* _WORK TO BE COMPLETED_
Only the lines with the string "observations" are needed; return each of them from the entries below.

* _MATERIAL SHOWN_

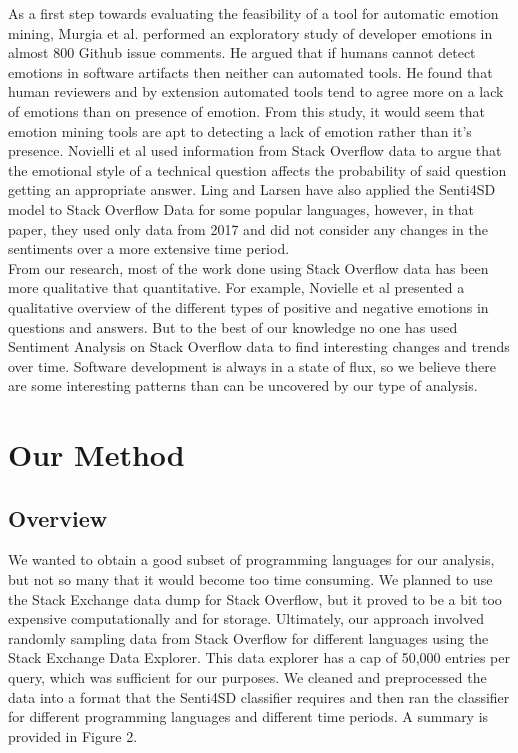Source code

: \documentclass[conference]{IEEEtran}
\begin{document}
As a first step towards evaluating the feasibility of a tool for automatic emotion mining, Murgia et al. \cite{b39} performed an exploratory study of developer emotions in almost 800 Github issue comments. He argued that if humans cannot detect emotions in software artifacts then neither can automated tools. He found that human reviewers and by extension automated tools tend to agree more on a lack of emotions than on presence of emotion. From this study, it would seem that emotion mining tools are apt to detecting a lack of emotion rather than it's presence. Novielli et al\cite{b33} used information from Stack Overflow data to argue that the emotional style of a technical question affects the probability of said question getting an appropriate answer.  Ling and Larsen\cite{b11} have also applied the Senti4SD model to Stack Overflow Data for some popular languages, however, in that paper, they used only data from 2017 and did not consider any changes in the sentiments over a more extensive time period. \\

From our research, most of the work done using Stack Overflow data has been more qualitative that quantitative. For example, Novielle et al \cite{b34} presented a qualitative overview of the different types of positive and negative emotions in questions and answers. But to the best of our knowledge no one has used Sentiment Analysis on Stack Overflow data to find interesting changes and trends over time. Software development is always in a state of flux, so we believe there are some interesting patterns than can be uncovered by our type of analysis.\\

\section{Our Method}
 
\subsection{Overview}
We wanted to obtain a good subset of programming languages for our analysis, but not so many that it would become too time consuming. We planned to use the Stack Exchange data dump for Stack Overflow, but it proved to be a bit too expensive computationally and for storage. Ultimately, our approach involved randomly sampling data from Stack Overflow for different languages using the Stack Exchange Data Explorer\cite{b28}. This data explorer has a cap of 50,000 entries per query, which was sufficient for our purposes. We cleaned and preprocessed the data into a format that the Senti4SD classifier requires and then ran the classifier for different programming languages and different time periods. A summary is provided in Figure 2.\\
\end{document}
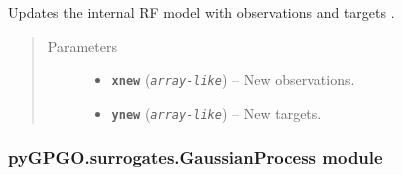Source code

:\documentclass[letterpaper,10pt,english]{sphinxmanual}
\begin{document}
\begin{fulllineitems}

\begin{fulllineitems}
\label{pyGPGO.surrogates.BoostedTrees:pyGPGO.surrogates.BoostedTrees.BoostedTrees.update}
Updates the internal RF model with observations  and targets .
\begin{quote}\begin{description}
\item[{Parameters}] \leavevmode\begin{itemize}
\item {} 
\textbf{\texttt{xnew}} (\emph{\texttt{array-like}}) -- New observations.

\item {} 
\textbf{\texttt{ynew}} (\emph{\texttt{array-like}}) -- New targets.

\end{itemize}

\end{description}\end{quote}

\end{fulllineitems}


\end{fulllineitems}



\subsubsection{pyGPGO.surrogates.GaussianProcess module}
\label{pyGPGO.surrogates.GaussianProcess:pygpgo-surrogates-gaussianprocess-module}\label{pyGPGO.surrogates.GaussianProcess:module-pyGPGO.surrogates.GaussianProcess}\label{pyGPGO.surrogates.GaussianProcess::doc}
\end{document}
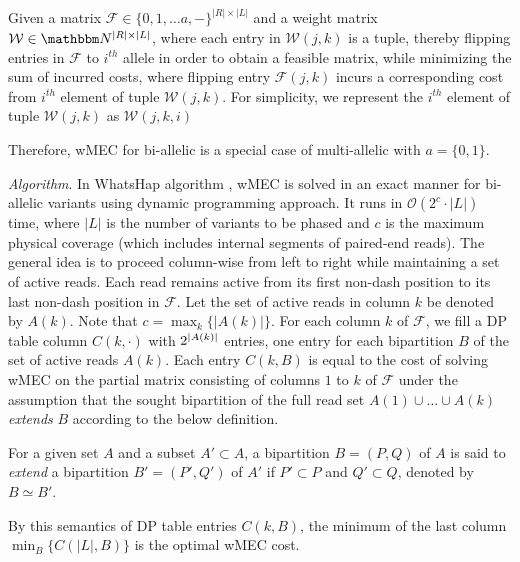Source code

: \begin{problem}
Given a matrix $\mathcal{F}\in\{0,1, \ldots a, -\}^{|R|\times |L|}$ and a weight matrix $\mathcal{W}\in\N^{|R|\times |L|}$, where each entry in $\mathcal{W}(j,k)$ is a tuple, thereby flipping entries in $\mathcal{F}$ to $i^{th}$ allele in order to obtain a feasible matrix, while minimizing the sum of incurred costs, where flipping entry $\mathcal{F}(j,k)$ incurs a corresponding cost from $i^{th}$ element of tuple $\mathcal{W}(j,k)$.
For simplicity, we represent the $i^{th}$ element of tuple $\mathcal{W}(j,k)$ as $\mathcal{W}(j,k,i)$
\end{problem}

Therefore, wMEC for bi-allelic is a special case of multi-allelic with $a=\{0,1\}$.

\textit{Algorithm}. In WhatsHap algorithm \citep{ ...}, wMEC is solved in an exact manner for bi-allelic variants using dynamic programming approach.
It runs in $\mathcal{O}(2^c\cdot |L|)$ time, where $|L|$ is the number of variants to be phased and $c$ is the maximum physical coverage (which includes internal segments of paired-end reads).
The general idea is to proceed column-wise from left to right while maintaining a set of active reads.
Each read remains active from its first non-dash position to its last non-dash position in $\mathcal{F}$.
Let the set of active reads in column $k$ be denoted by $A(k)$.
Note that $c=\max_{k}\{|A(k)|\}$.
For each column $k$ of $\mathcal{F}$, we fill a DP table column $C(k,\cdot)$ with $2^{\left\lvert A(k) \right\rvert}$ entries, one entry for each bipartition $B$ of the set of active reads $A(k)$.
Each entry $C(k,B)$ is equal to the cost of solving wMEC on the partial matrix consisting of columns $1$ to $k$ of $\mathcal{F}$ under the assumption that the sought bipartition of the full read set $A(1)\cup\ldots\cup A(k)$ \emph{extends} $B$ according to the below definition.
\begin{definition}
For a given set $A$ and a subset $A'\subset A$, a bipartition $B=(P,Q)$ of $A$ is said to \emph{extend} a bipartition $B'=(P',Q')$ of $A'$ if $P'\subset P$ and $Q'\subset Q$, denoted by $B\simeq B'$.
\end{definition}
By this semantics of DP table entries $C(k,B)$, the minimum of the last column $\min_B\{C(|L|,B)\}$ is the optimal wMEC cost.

* _SOLUTION_
Updates the internal RF model with observations  and targets .
\textbf{\texttt{xnew}} (\emph{\texttt{array-like}}) -- New observations.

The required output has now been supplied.